### Work to be completed
The answer must be every line of the records in which the string "also" appears.

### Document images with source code
++++++++++++++++++++

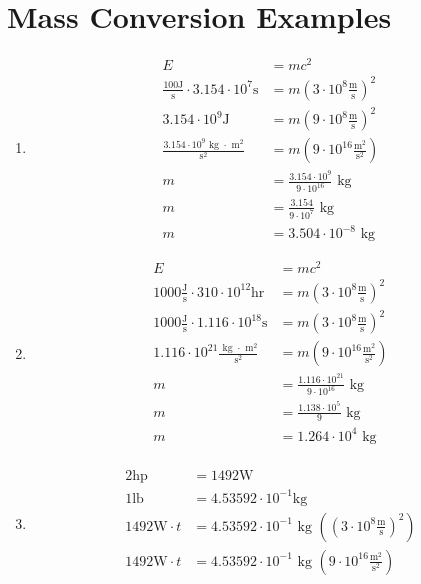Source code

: \documentclass[11pt,letterpaper, twocolumn]{article}
\begin{document}
\section{Mass Conversion Examples}
\begin{enumerate}
    \item \begin{align*}
        E&=mc^2\\
        \frac{100 \text{J}}{\text{s}} \cdot 3.154\cdot 10^7 \text{s} &= m (3\cdot 10^8 \frac{\text{m}}{\text{s}})^2\\
        3.154\cdot 10^9 \text{J}  &= m (9\cdot 10^8 \frac{\text{m}}{\text{s}})^2\\
        \frac{3.154\cdot 10^9 \text{ kg $\cdot$ m$^2$}}{\text{s$^2$}}  &= m (9\cdot 10^{16} \frac{\text{m$^2$}}{\text{s$^2$}})\\
        m&= \frac{3.154\cdot 10^9}{9\cdot 10^{16}}\text{ kg}\\
        m&= \frac{3.154}{9\cdot 10^{7}}\text{ kg}\\
        m&= 3.504\cdot 10^{-8}\text{ kg}
    \end{align*}
    \item \begin{align*}
        E&=mc^2\\
        1000\frac{\text{J}}{\text{s}} \cdot 310 \cdot 10^{12}\text{hr} &= m (3\cdot 10^8 \frac{\text{m}}{\text{s}})^2\\
        1000\frac{\text{J}}{\text{s}} \cdot 1.116\cdot 10^{18}\text{s} &= m (3\cdot 10^8 \frac{\text{m}}{\text{s}})^2\\
        1.116\cdot 10^{21} \frac{\text{ kg $\cdot$ m$^2$}}{\text{s$^2$}} &= m (9\cdot 10^{16} \frac{\text{m$^2$}}{\text{s$^2$}})\\
        m &= \frac{1.116\cdot 10^{21}}{9\cdot 10^{16}}\text{ kg}\\
        m &= \frac{1.138 \cdot 10^{5}}{9}\text{ kg}\\
        m &= 1.264 \cdot 10^4\text{ kg}\\
    \end{align*}
    \item \begin{align*}
        2 \text{hp} &= 1492 \text{W}\\
        1 \text{lb} &= 4.53592 \cdot 10^{-1} \text{kg}\\
        1492 \text{W} \cdot t &= 4.53592 \cdot 10^{-1}\text{ kg } ((3\cdot 10^8 \frac{\text{m}}{\text{s}})^2)\\
        1492 \text{W} \cdot t &= 4.53592 \cdot 10^{-1}\text{ kg } (9\cdot 10^{16} \frac{\text{m$^2$}}{\text{s$^2$}})\\

\end{align*}
\end{enumerate}
\end{document}
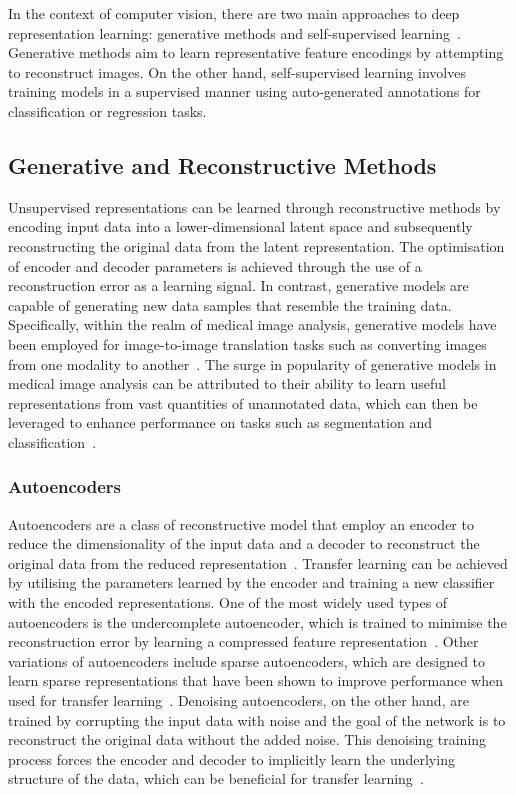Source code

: In the context of computer vision, there are two main approaches to deep representation learning: generative methods and self-supervised learning~\citep{bengio2013representation}. Generative methods aim to learn representative feature encodings by attempting to reconstruct images. On the other hand, self-supervised learning involves training models in a supervised manner using auto-generated annotations for classification or regression tasks.

\subsection{Generative and Reconstructive Methods}
\label{subsec:generative_methods}
Unsupervised representations can be learned through reconstructive methods by encoding input data into a lower-dimensional latent space and subsequently reconstructing the original data from the latent representation. The optimisation of encoder and decoder parameters is achieved through the use of a reconstruction error as a learning signal. In contrast, generative models are capable of generating new data samples that resemble the training data. Specifically, within the realm of medical image analysis, generative models have been employed for image-to-image translation tasks such as converting images from one modality to another~\citep{kaji2019overview}. The surge in popularity of generative models in medical image analysis can be attributed to their ability to learn useful representations from vast quantities of unannotated data, which can then be leveraged to enhance performance on tasks such as segmentation and classification~\citep{yi2019generative}.

\subsubsection{Autoencoders}
\label{subsubsec:autoencoders}
Autoencoders are a class of reconstructive model that employ an encoder to reduce the dimensionality of the input data and a decoder to reconstruct the original data from the reduced representation~\citep{kramer1991nonlinear}. Transfer learning can be achieved by utilising the parameters learned by the encoder and training a new classifier with the encoded representations. One of the most widely used types of autoencoders is the undercomplete autoencoder, which is trained to minimise the reconstruction error by learning a compressed feature representation~\citep{goodfellow2016deep}. Other variations of autoencoders include sparse autoencoders, which are designed to learn sparse representations that have been shown to improve performance when used for transfer learning~\citep{makhzani2013k}. Denoising autoencoders, on the other hand, are trained by corrupting the input data with noise and the goal of the network is to reconstruct the original data without the added noise. This denoising training process forces the encoder and decoder to implicitly learn the underlying structure of the data, which can be beneficial for transfer learning~\citep{bengio2013generalized}.

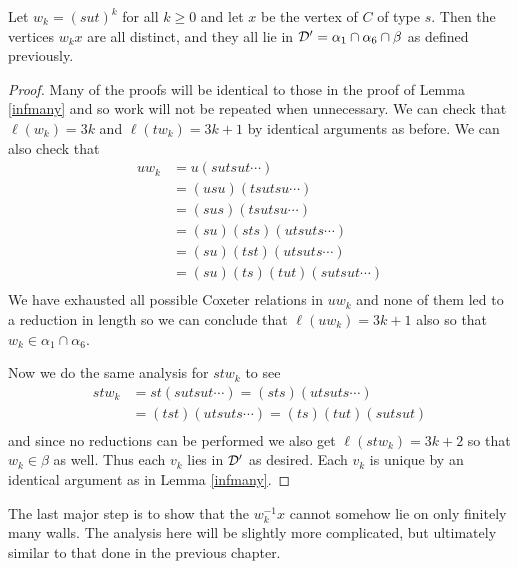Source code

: \documentclass[class=book, crop=false]{standalone}
\begin{document}
\begin{lemma}
	\label{336f2infmany}
	Let $w_k=(sut)^k$ for all $k\ge 0$ and let $x$ be the vertex of $C$ of type $s.$ Then the vertices $w_kx$ are all distinct, and they all lie in $\mathcal{D}'=\alpha_1\cap \alpha_6\cap\beta$ as defined previously.
\end{lemma}
\begin{proof}
	Many of the proofs will be identical to those in the proof of Lemma \ref{infmany} and so work will not be repeated when unnecessary. We can check that $\ell(w_k)=3k$ and $\ell(tw_k)=3k+1$ by identical arguments as before. We can also check that
	\begin{align*}
		uw_k&=u(sutsut\cdots)\\
		    &=(usu)(tsutsu\cdots)\\
		    &=(sus)(tsutsu\cdots)\\
		    &=(su)(sts)(utsuts\cdots)\\
		    &=(su)(tst)(utsuts\cdots)\\
		    &=(su)(ts)(tut)(sutsut\cdots)\\
	\end{align*}
We have exhausted all possible Coxeter relations in $uw_k$ and none of them led to a reduction in length so we can conclude that $\ell(uw_k)=3k+1$ also so that $w_k\in \alpha_1\cap \alpha_6.$

Now we do the same analysis for $stw_k$ to see
\begin{align*}
	stw_k&=st(sutsut\cdots)=(sts)(utsuts\cdots)\\
	     &=(tst)(utsuts\cdots)=(ts)(tut)(sutsut)\\
\end{align*}
and since no reductions can be performed we also get $\ell(stw_k)=3k+2$ so that $w_k\in \beta$ as well. Thus each $v_k$ lies in $\mathcal{D}'$ as desired. Each $v_k$ is unique by an identical argument as in Lemma \ref{infmany}.
\end{proof}

The last major step is to show that the $w_k^{-1}x$ cannot somehow lie on only finitely many walls. The analysis here will be slightly more complicated, but ultimately similar to that done in the previous chapter.
\end{document}
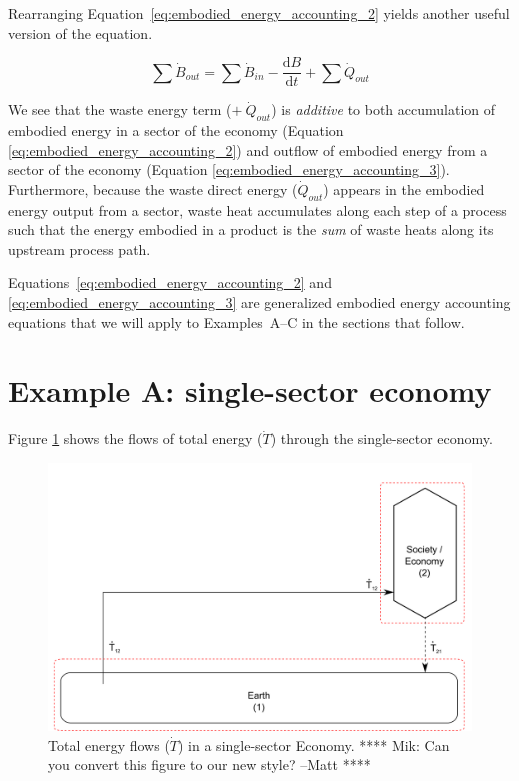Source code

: Rearranging Equation~\ref{eq:embodied_energy_accounting_2}
yields another useful version of the equation.

\begin{equation} \label{eq:embodied_energy_accounting_3}
	\sum \dot{B}_{out}
	= \sum \dot{B}_{in}
	- \frac{\mathrm{d}B}{\mathrm{d}t} 
	+ \sum \dot{Q}_{out}
\end{equation}

We see that the waste energy term ($+\ \dot{Q}_{out}$) 
is \emph{additive} to both accumulation 
of embodied energy in a sector of the economy
(Equation \ref{eq:embodied_energy_accounting_2}) and 
outflow of embodied energy from a sector of the economy 
(Equation \ref{eq:embodied_energy_accounting_3}). 
Furthermore, because the waste direct energy 
($\dot{Q}_{out}$) appears 
in the embodied energy output from a sector, 
waste heat accumulates along each step of a process 
such that the energy embodied in a product 
is the \emph{sum} of waste heats along 
its upstream process path.

Equations~\ref{eq:embodied_energy_accounting_2}
and \ref{eq:embodied_energy_accounting_3} are generalized
embodied energy accounting equations that we will
apply to Examples~A--C in the sections that follow.


\section{Example A: single-sector economy}

Figure \ref{fig:A_total_energy} shows the flows of total energy ($\dot{T}$) through the single-sector economy.

\begin{figure}[h!]
\includegraphics[width=1.0\linewidth]{Part_2/Chapter_Embodied/images/I-O_one_sector_total_energy.pdf}
\caption{Total energy flows ($\dot{T}$) in a single-sector Economy. 
**** Mik: Can you convert this figure to our new style? --Matt ****}
\label{fig:A_total_energy}
\end{figure}

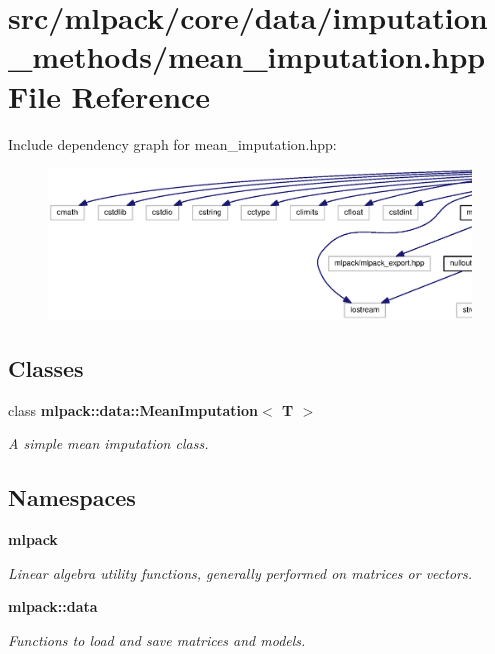 \section{src/mlpack/core/data/imputation\+\_\+methods/mean\+\_\+imputation.hpp File Reference}
\label{mean__imputation_8hpp}
Include dependency graph for mean\+\_\+imputation.\+hpp\+:
\nopagebreak
\begin{figure}[H]
\begin{center}
\leavevmode
\includegraphics[width=350pt]{mean__imputation_8hpp__incl}
\end{center}
\end{figure}
\subsection*{Classes}
\begin{DoxyCompactItemize}
\item 
class {\bf mlpack\+::data\+::\+Mean\+Imputation$<$ T $>$}
\begin{DoxyCompactList}\small\item\em A simple mean imputation class. \end{DoxyCompactList}\end{DoxyCompactItemize}
\subsection*{Namespaces}
\begin{DoxyCompactItemize}
\item 
 {\bf mlpack}
\begin{DoxyCompactList}\small\item\em Linear algebra utility functions, generally performed on matrices or vectors. \end{DoxyCompactList}\item 
 {\bf mlpack\+::data}
\begin{DoxyCompactList}\small\item\em Functions to load and save matrices and models. \end{DoxyCompactList}\end{DoxyCompactItemize}


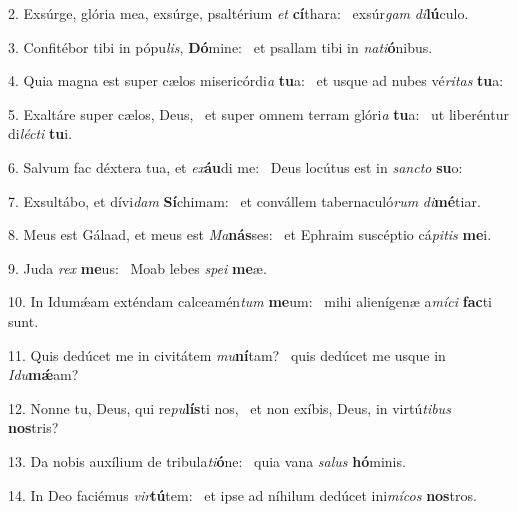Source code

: 2. Exsúrge, glória mea, exsúrge, psaltérium \textit{et} \textbf{cí}thara: \ast\  exsúr\textit{gam} \textit{di}\textbf{lú}culo.\

3. Confitébor tibi in pópu\textit{lis}, \textbf{Dó}mine: \ast\  et psallam tibi in \textit{na}\textit{ti}\textbf{ó}nibus.\

4. Quia magna est super cælos misericórdi\textit{a} \textbf{tu}a: \ast\  et usque ad nubes vé\textit{ri}\textit{tas} \textbf{tu}a:\

5. Exaltáre super cælos, Deus, \dag\  et super omnem terram glóri\textit{a} \textbf{tu}a: \ast\  ut liberéntur di\textit{léc}\textit{ti} \textbf{tu}i.\

6. Salvum fac déxtera tua, et \textit{ex}\textbf{áu}di me: \ast\  Deus locútus est in \textit{sanc}\textit{to} \textbf{su}o:\

7. Exsultábo, et dívi\textit{dam} \textbf{Sí}chimam: \ast\  et convállem tabernaculó\textit{rum} \textit{di}\textbf{mé}tiar.\

8. Meus est Gálaad, et meus est \textit{Ma}\textbf{nás}ses: \ast\  et Ephraim suscéptio cá\textit{pi}\textit{tis} \textbf{me}i.\

9. Juda \textit{rex} \textbf{me}us: \ast\  Moab lebes \textit{spe}\textit{i} \textbf{me}æ.\

10. In Idumǽam exténdam calceamén\textit{tum} \textbf{me}um: \ast\  mihi alienígenæ a\textit{mí}\textit{ci} \textbf{fac}ti sunt.\

11. Quis dedúcet me in civitátem \textit{mu}\textbf{ní}tam? \ast\  quis dedúcet me usque in \textit{I}\textit{du}\textbf{mǽ}am?\

12. Nonne tu, Deus, qui re\textit{pu}\textbf{lís}ti nos, \ast\  et non exíbis, Deus, in virtú\textit{ti}\textit{bus} \textbf{nos}tris?\

13. Da nobis auxílium de tribula\textit{ti}\textbf{ó}ne: \ast\  quia vana \textit{sa}\textit{lus} \textbf{hó}minis.\

14. In Deo faciémus \textit{vir}\textbf{tú}tem: \ast\  et ipse ad níhilum dedúcet ini\textit{mí}\textit{cos} \textbf{nos}tros.\

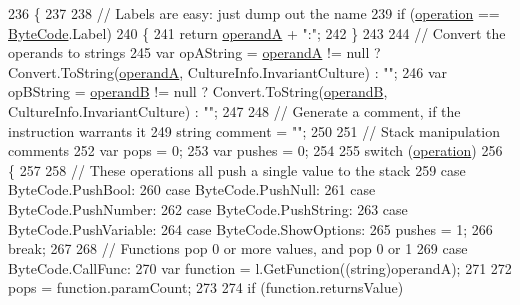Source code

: \begin{DoxyCode}
236         \{
237 
238             \textcolor{comment}{// Labels are easy: just dump out the name}
239             \textcolor{keywordflow}{if} (\hyperlink{a00115_a566bf5f7198cc353ea5c3710cb3a31cb}{operation} == \hyperlink{a00050_ad5dfb6ee68ca7469623ad3e459f98894}{ByteCode}.Label)
240             \{
241                 \textcolor{keywordflow}{return} \hyperlink{a00115_ab5d386faa0d3dbc23db80f8e62706afd}{operandA} + \textcolor{stringliteral}{":"};
242             \}
243 
244             \textcolor{comment}{// Convert the operands to strings}
245             var opAString = \hyperlink{a00115_ab5d386faa0d3dbc23db80f8e62706afd}{operandA} != null ? Convert.ToString(\hyperlink{a00115_ab5d386faa0d3dbc23db80f8e62706afd}{operandA}, 
      CultureInfo.InvariantCulture) : \textcolor{stringliteral}{""};
246             var opBString = \hyperlink{a00115_a56348c6fe7eb919b7277afc06e5b224a}{operandB} != null ? Convert.ToString(\hyperlink{a00115_a56348c6fe7eb919b7277afc06e5b224a}{operandB}, 
      CultureInfo.InvariantCulture) : \textcolor{stringliteral}{""};
247 
248             \textcolor{comment}{// Generate a comment, if the instruction warrants it}
249             \textcolor{keywordtype}{string} comment = \textcolor{stringliteral}{""};
250 
251             \textcolor{comment}{// Stack manipulation comments}
252             var pops = 0;
253             var pushes = 0;
254 
255             \textcolor{keywordflow}{switch} (\hyperlink{a00115_a566bf5f7198cc353ea5c3710cb3a31cb}{operation})
256             \{
257 
258                 \textcolor{comment}{// These operations all push a single value to the stack}
259                 \textcolor{keywordflow}{case} ByteCode.PushBool:
260                 \textcolor{keywordflow}{case} ByteCode.PushNull:
261                 \textcolor{keywordflow}{case} ByteCode.PushNumber:
262                 \textcolor{keywordflow}{case} ByteCode.PushString:
263                 \textcolor{keywordflow}{case} ByteCode.PushVariable:
264                 \textcolor{keywordflow}{case} ByteCode.ShowOptions:
265                     pushes = 1;
266                     \textcolor{keywordflow}{break};
267 
268                 \textcolor{comment}{// Functions pop 0 or more values, and pop 0 or 1}
269                 \textcolor{keywordflow}{case} ByteCode.CallFunc:
270                     var \textcolor{keyword}{function} = l.GetFunction((string)operandA);
271 
272                     pops = function.paramCount;
273 
274                     \textcolor{keywordflow}{if} (\textcolor{keyword}{function}.returnsValue)

\end{DoxyCode}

++++++++++++++++++++

### Answer to this problem
	Many of the proofs will be identical to those in the proof of Lemma \ref{infmany} and so work will not be repeated when unnecessary. We can check that $\ell(w_k)=3k$ and $\ell(tw_k)=3k+1$ by identical arguments as before. We can also check that
We have exhausted all possible Coxeter relations in $uw_k$ and none of them led to a reduction in length so we can conclude that $\ell(uw_k)=3k+1$ also so that $w_k\in \alpha_1\cap \alpha_6.$
and since no reductions can be performed we also get $\ell(stw_k)=3k+2$ so that $w_k\in \beta$ as well. Thus each $v_k$ lies in $\mathcal{D}'$ as desired. Each $v_k$ is unique by an identical argument as in Lemma \ref{infmany}.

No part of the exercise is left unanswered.